*** Begin section ***

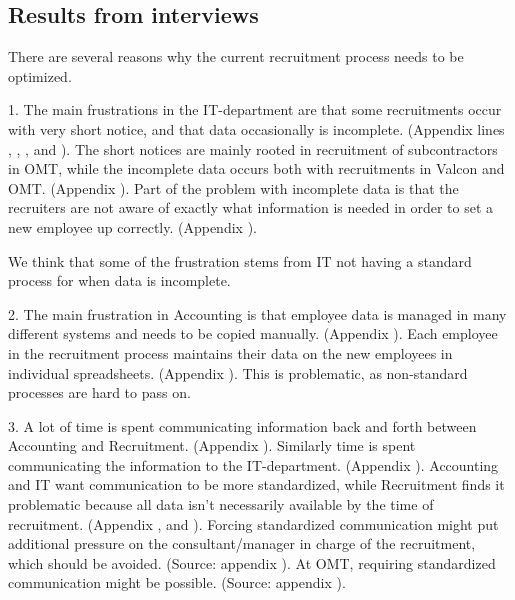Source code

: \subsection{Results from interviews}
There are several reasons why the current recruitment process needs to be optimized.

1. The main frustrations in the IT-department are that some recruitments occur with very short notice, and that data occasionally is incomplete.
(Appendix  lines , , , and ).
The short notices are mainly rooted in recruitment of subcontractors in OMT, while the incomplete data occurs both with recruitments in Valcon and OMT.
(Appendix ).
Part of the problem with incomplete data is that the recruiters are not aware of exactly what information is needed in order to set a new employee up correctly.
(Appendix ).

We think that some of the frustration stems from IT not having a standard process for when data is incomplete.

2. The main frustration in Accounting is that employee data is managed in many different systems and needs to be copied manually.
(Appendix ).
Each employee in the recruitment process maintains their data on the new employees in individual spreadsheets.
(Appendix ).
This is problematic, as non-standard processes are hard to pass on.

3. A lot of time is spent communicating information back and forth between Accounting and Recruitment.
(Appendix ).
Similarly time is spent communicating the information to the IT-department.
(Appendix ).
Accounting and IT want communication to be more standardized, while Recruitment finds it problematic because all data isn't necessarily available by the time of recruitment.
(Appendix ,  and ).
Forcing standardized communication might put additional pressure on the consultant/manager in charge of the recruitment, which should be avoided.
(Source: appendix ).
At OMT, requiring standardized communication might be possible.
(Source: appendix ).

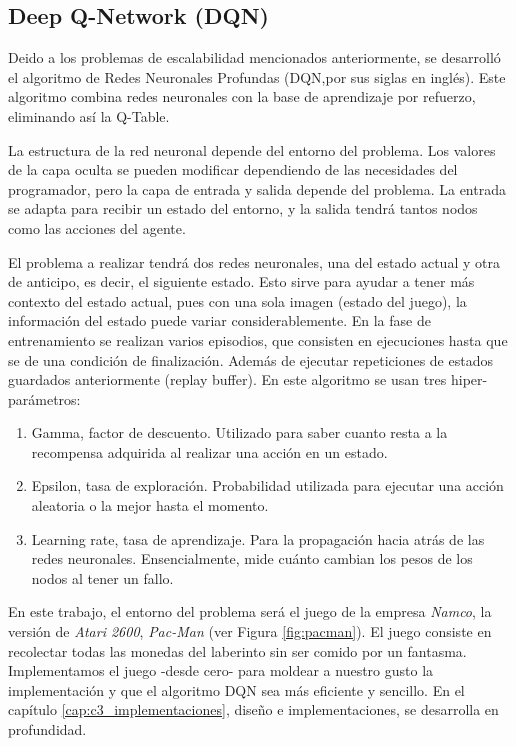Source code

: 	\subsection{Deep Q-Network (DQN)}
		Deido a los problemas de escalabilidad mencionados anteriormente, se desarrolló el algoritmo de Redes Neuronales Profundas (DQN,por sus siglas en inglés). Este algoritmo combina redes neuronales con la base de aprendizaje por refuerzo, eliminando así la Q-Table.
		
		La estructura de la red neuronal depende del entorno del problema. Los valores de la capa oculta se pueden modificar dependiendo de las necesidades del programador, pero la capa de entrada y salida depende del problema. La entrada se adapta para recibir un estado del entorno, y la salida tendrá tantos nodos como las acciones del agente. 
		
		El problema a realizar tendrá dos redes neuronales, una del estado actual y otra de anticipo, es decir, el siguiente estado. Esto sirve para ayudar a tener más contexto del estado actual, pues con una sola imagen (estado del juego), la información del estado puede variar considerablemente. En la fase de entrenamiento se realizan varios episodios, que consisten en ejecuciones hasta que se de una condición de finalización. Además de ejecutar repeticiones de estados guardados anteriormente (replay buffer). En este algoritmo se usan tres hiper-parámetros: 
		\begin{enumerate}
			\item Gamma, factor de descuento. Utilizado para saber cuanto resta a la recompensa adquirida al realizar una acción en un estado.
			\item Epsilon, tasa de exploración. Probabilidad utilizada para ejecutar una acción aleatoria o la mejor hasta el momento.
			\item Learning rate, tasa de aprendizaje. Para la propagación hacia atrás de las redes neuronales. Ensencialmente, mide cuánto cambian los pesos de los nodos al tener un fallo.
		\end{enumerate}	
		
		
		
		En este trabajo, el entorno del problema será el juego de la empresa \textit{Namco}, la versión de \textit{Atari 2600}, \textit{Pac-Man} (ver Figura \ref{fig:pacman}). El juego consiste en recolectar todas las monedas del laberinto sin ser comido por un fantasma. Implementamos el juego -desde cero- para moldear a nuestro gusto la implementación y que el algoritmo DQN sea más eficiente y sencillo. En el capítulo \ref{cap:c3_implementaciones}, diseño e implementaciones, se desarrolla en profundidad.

*** End section ***

▶ [Task objective]:
Each entry should be output word for word, with no pictures carried over.

▶ [Answer space]:
Source code

: \subsection{Results from interviews}
There are several reasons why the current recruitment process needs to be optimized.

1. The main frustrations in the IT-department are that some recruitments occur with very short notice, and that data occasionally is incomplete.
(Appendix  lines , , , and ).
The short notices are mainly rooted in recruitment of subcontractors in OMT, while the incomplete data occurs both with recruitments in Valcon and OMT.
(Appendix ).
Part of the problem with incomplete data is that the recruiters are not aware of exactly what information is needed in order to set a new employee up correctly.
(Appendix ).

We think that some of the frustration stems from IT not having a standard process for when data is incomplete.

2. The main frustration in Accounting is that employee data is managed in many different systems and needs to be copied manually.
(Appendix ).
Each employee in the recruitment process maintains their data on the new employees in individual spreadsheets.
(Appendix ).
This is problematic, as non-standard processes are hard to pass on.

3. A lot of time is spent communicating information back and forth between Accounting and Recruitment.
(Appendix ).
Similarly time is spent communicating the information to the IT-department.
(Appendix ).
Accounting and IT want communication to be more standardized, while Recruitment finds it problematic because all data isn't necessarily available by the time of recruitment.
(Appendix ,  and ).
Forcing standardized communication might put additional pressure on the consultant/manager in charge of the recruitment, which should be avoided.
(Source: appendix ).
At OMT, requiring standardized communication might be possible.
(Source: appendix ).

Source code

: 	\subsection{Deep Q-Network (DQN)}
		Deido a los problemas de escalabilidad mencionados anteriormente, se desarrolló el algoritmo de Redes Neuronales Profundas (DQN,por sus siglas en inglés). Este algoritmo combina redes neuronales con la base de aprendizaje por refuerzo, eliminando así la Q-Table.
		
		La estructura de la red neuronal depende del entorno del problema. Los valores de la capa oculta se pueden modificar dependiendo de las necesidades del programador, pero la capa de entrada y salida depende del problema. La entrada se adapta para recibir un estado del entorno, y la salida tendrá tantos nodos como las acciones del agente. 
		
		El problema a realizar tendrá dos redes neuronales, una del estado actual y otra de anticipo, es decir, el siguiente estado. Esto sirve para ayudar a tener más contexto del estado actual, pues con una sola imagen (estado del juego), la información del estado puede variar considerablemente. En la fase de entrenamiento se realizan varios episodios, que consisten en ejecuciones hasta que se de una condición de finalización. Además de ejecutar repeticiones de estados guardados anteriormente (replay buffer). En este algoritmo se usan tres hiper-parámetros: 
		\begin{enumerate}
			\item Gamma, factor de descuento. Utilizado para saber cuanto resta a la recompensa adquirida al realizar una acción en un estado.
			\item Epsilon, tasa de exploración. Probabilidad utilizada para ejecutar una acción aleatoria o la mejor hasta el momento.
			\item Learning rate, tasa de aprendizaje. Para la propagación hacia atrás de las redes neuronales. Ensencialmente, mide cuánto cambian los pesos de los nodos al tener un fallo.
		\end{enumerate}	
		
		
		
		En este trabajo, el entorno del problema será el juego de la empresa \textit{Namco}, la versión de \textit{Atari 2600}, \textit{Pac-Man} (ver Figura \ref{fig:pacman}). El juego consiste en recolectar todas las monedas del laberinto sin ser comido por un fantasma. Implementamos el juego -desde cero- para moldear a nuestro gusto la implementación y que el algoritmo DQN sea más eficiente y sencillo. En el capítulo \ref{cap:c3_implementaciones}, diseño e implementaciones, se desarrolla en profundidad.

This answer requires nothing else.